Jak narodziło się twoje hobby?

- Służąc w lotnictwie nie mogłem przestać myśleć o tym, co robili ludzie w minionych wiekach, kiedy chcieli latać tak jak ja. Od dziecka interesują mnie starożytne legendy i mity o lotach ludzkich. Pierwszym był starożytny grecki mit o Ikara i Dedalu, przeczytałem go, gdy miałem dziesięć lat. Jeśli pamiętasz, wosk, który trzymał pióra w skrzydłach Ikara, stopił się od zbliżenia się do słońca i Ikar upadł. Gdy byłem mały, wierzyłem w to.

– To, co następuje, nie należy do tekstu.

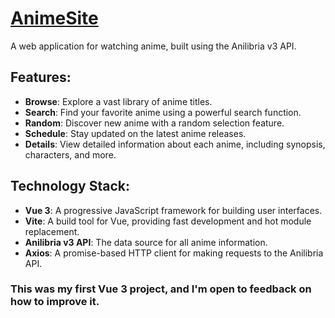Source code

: # [AnimeSite](https://sve1tik.github.io/AnimeSite/)
 A web application for watching anime, built using the Anilibria v3 API.

## Features:

- **Browse**: Explore a vast library of anime titles.
- **Search**: Find your favorite anime using a powerful search function.
- **Random**: Discover new anime with a random selection feature.
- **Schedule**: Stay updated on the latest anime releases.
- **Details**: View detailed information about each anime, including synopsis, characters, and more.

## Technology Stack:

- **Vue 3**: A progressive JavaScript framework for building user interfaces.
- **Vite**: A build tool for Vue, providing fast development and hot module replacement.
- **Anilibria v3 API**: The data source for all anime information.
- **Axios**: A promise-based HTTP client for making requests to the Anilibria API.

### This was my first Vue 3 project, and I'm open to feedback on how to improve it.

Kiedy stałem się dorosły, zdałem sobie sprawę, że koniec mitu najwyraźniej nie został wymyślony przez tych, którzy stali u jego początków, ponieważ im wyżej od ziemi, tym zimniej. Dlatego nie można było mówić o stopieniu wosku. Kiedy zacząłem na poważnie zbierać informacje o starożytnych maszynach latających, ze zdziwieniem dowiedziałem się, że Dedal wcale nie jest postacią mityczną, ale postacią historyczną. Pisał o nim starożytny rzymski poeta Owidiusz w dziele „Metamorfozy”. Mówił o Dedalu jako o utalentowanym architekcie i wynalazcy.

A co się wtedy stało?

- Usiadłem do książek, zacząłem studiować wszystko, co miałem pod ręką. W latach 80. i 90. było to dość trudne, biblioteki garnizonowe były nie tylko biedne, ale i biedne. Kiedy pojawił się Internet, stało się znacznie łatwiejsze. Wędrując w jej głębi, natknąłem się na wiadomość od Międzynarodowej Akademii Studiów nad Sanskrytem. Mówił o starożytnym indyjskim manuskrypcie „Samaranga Sutradhara”, który wspominał o licznych lotach człowieka za pomocą pewnych urządzeń zwanych vimanami.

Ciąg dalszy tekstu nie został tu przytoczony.